>>

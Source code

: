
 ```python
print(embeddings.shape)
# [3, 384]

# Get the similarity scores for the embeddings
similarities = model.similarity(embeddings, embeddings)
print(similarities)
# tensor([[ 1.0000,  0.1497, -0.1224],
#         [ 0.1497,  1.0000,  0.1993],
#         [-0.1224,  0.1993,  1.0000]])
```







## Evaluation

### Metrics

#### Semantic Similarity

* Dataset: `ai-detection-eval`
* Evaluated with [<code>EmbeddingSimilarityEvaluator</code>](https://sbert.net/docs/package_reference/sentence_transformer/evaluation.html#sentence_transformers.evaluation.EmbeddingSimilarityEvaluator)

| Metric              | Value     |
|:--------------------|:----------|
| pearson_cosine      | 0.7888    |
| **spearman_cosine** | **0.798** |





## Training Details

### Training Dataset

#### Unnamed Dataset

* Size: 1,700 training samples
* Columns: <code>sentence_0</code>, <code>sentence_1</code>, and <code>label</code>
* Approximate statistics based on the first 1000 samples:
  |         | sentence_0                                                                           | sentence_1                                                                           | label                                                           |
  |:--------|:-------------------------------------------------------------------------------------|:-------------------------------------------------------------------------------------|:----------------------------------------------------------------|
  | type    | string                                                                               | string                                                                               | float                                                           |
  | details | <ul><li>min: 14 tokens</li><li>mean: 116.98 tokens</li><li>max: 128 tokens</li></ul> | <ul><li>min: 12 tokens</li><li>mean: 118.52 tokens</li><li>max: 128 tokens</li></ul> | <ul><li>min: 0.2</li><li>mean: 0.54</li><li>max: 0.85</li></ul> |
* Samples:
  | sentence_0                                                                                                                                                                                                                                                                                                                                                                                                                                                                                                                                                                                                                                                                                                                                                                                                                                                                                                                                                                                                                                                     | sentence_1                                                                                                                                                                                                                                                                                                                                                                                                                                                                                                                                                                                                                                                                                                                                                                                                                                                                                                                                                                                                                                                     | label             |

<<

● Assigned task
Everything in the listing must be returned word for word.

● Your response
Source code

:
 ```python
print(embeddings.shape)
# [3, 384]

# Get the similarity scores for the embeddings
similarities = model.similarity(embeddings, embeddings)
print(similarities)
# tensor([[ 1.0000,  0.1497, -0.1224],
#         [ 0.1497,  1.0000,  0.1993],
#         [-0.1224,  0.1993,  1.0000]])
```







## Evaluation

### Metrics

#### Semantic Similarity

* Dataset: `ai-detection-eval`
* Evaluated with [<code>EmbeddingSimilarityEvaluator</code>](https://sbert.net/docs/package_reference/sentence_transformer/evaluation.html#sentence_transformers.evaluation.EmbeddingSimilarityEvaluator)

| Metric              | Value     |
|:--------------------|:----------|
| pearson_cosine      | 0.7888    |
| **spearman_cosine** | **0.798** |





## Training Details

### Training Dataset

#### Unnamed Dataset

* Size: 1,700 training samples
* Columns: <code>sentence_0</code>, <code>sentence_1</code>, and <code>label</code>
* Approximate statistics based on the first 1000 samples:
  |         | sentence_0                                                                           | sentence_1                                                                           | label                                                           |
  |:--------|:-------------------------------------------------------------------------------------|:-------------------------------------------------------------------------------------|:----------------------------------------------------------------|
  | type    | string                                                                               | string                                                                               | float                                                           |
  | details | <ul><li>min: 14 tokens</li><li>mean: 116.98 tokens</li><li>max: 128 tokens</li></ul> | <ul><li>min: 12 tokens</li><li>mean: 118.52 tokens</li><li>max: 128 tokens</li></ul> | <ul><li>min: 0.2</li><li>mean: 0.54</li><li>max: 0.85</li></ul> |
* Samples:
  | sentence_0                                                                                                                                                                                                                                                                                                                                                                                                                                                                                                                                                                                                                                                                                                                                                                                                                                                                                                                                                                                                                                                     | sentence_1                                                                                                                                                                                                                                                                                                                                                                                                                                                                                                                                                                                                                                                                                                                                                                                                                                                                                                                                                                                                                                                     | label             |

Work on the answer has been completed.